# Yard Haunt Book - Suggestions Needed



## cbmar (Sep 27, 2006)

I'm writing a book about yard haunts in America. 
For this project I'm trying to track down all of the best, most 
extreme displays out there. 
I've already had great luck finding some truly original haunts, but 
I'm sure there are many more to be seen.

That's where you come in...

If you decorate your home/yard for Halloween (or know of someone else 
that does), please shoot me an e-mail. I'd love to see photos of as 
many yard haunts as possible before deciding which ones to feature in the 
book.

I can be e-mailed directly at --> [email protected]

(You can also feel free to contact me if you are curious about my 
project and would like to hear more about it. And if you're interested, 
check out a few shots of my own NJ haunt at 
http://www.flickr.com/photos/[email protected]/ . More shots will follow in 
the coming weeks.)

Thanks in advance for all of your help / suggestions!

-Chris


----------



## colmmoo (Jul 23, 2005)

Where'd you get that HUGE witch?! Where do you store her?


----------



## cbmar (Sep 27, 2006)

colmmoo said:


> Where'd you get that HUGE witch?! Where do you store her?

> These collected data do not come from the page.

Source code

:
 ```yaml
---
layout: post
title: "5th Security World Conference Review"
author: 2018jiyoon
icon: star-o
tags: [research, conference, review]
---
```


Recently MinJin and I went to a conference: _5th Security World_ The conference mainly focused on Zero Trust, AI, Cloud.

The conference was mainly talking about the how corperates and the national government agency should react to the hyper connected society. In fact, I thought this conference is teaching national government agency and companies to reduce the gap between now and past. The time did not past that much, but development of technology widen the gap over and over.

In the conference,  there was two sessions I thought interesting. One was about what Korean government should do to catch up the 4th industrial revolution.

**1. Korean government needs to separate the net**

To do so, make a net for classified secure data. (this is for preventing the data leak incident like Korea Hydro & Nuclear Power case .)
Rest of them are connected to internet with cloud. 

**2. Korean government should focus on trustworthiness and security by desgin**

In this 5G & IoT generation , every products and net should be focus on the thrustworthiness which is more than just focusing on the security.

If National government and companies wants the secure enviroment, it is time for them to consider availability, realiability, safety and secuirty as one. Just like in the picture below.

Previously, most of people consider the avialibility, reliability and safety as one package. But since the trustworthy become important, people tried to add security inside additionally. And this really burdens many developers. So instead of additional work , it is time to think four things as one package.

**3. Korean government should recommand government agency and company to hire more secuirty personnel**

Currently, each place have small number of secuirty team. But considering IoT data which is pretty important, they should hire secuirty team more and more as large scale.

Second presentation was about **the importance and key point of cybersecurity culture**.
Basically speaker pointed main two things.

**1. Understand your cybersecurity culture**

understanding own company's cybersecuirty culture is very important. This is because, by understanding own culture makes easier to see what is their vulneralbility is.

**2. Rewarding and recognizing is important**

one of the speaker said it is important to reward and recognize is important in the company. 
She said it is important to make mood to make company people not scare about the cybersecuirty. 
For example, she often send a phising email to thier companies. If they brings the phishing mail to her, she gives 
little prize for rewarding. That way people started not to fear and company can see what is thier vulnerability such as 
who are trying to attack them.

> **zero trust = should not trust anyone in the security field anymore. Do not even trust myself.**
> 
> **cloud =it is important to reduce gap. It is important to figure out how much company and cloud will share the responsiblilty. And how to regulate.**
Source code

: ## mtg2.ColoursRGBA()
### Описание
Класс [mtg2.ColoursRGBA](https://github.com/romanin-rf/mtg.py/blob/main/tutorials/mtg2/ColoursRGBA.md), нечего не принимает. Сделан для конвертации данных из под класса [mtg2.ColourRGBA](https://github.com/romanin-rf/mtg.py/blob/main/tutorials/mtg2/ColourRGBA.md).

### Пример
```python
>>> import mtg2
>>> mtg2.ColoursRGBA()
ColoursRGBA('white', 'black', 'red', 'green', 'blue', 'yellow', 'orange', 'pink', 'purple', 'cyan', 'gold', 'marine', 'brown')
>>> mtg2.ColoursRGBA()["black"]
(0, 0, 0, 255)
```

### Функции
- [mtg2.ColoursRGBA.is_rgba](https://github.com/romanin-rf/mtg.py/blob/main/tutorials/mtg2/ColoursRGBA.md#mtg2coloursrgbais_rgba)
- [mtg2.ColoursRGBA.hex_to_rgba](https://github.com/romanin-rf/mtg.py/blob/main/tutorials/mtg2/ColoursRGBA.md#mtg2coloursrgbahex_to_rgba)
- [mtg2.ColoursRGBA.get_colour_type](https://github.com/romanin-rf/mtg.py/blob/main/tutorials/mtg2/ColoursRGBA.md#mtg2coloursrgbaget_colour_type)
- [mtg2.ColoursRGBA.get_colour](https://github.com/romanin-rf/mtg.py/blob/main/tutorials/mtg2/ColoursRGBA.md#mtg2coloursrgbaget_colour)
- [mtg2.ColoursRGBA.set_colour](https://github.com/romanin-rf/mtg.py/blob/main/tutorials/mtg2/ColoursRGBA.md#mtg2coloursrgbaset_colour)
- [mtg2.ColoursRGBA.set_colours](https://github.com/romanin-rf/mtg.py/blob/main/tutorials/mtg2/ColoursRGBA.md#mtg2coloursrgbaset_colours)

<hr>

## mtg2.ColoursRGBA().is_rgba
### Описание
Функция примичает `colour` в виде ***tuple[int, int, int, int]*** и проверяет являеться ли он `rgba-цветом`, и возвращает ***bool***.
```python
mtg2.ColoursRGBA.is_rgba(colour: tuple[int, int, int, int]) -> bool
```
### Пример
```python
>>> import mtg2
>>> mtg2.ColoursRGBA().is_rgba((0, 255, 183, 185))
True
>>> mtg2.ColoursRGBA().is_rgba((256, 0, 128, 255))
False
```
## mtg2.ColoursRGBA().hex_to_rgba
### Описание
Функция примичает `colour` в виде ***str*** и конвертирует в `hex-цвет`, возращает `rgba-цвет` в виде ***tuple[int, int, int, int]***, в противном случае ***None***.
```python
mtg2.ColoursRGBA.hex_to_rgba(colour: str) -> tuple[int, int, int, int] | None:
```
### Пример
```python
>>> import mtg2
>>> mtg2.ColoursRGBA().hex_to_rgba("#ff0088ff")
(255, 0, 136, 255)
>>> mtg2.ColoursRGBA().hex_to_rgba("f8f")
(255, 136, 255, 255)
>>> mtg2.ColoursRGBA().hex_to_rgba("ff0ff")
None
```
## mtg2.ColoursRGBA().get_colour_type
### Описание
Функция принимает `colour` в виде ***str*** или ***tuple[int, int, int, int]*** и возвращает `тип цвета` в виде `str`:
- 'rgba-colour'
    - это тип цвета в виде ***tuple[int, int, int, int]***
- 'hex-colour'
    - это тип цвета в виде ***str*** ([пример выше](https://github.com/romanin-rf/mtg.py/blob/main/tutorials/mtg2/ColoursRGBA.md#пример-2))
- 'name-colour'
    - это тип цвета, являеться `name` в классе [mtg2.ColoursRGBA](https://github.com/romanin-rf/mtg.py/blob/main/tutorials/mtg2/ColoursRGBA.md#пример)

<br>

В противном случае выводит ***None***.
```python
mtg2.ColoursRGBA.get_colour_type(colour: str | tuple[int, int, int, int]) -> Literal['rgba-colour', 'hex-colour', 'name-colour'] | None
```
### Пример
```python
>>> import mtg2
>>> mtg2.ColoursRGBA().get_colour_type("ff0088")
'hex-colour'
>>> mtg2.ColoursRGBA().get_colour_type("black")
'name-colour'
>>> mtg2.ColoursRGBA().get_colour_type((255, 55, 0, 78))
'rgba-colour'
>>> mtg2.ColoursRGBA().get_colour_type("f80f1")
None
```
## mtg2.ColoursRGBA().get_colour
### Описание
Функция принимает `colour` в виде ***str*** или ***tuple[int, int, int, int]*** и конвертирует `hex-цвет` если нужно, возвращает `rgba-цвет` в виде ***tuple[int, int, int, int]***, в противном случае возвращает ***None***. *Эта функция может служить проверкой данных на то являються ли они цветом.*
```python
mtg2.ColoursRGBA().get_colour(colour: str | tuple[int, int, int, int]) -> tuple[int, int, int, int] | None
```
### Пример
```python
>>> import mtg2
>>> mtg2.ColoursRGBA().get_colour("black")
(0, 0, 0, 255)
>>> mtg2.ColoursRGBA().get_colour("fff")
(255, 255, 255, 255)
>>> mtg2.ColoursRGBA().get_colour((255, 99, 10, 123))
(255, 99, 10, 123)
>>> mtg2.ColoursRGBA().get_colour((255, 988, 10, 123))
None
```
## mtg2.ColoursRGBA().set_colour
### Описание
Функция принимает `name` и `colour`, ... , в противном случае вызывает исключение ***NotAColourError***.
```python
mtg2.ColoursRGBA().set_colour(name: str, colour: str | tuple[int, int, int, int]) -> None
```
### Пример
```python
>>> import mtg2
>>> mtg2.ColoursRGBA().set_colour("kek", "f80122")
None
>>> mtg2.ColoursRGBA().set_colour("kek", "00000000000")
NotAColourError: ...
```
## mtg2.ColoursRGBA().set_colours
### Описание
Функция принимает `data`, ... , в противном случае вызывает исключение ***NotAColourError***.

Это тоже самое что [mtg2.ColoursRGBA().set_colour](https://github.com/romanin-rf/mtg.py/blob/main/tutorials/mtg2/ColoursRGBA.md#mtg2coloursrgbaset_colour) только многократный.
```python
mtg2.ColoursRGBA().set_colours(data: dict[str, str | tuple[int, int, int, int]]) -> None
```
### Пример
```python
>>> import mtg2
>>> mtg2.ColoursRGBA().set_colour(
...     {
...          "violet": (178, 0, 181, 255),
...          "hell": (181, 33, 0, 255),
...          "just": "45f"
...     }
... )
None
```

The witch was originally created as an advertising piece for a theater's production of The Wizard Of Oz. They were just going to throw her away once the show was over, so I rescued her and gave her a new home. 
Now, she lives in my garage. (I used to have a two car garage. Now I have a one witch, one car garage. Needless to say, I also have a very very understanding wife.)


----------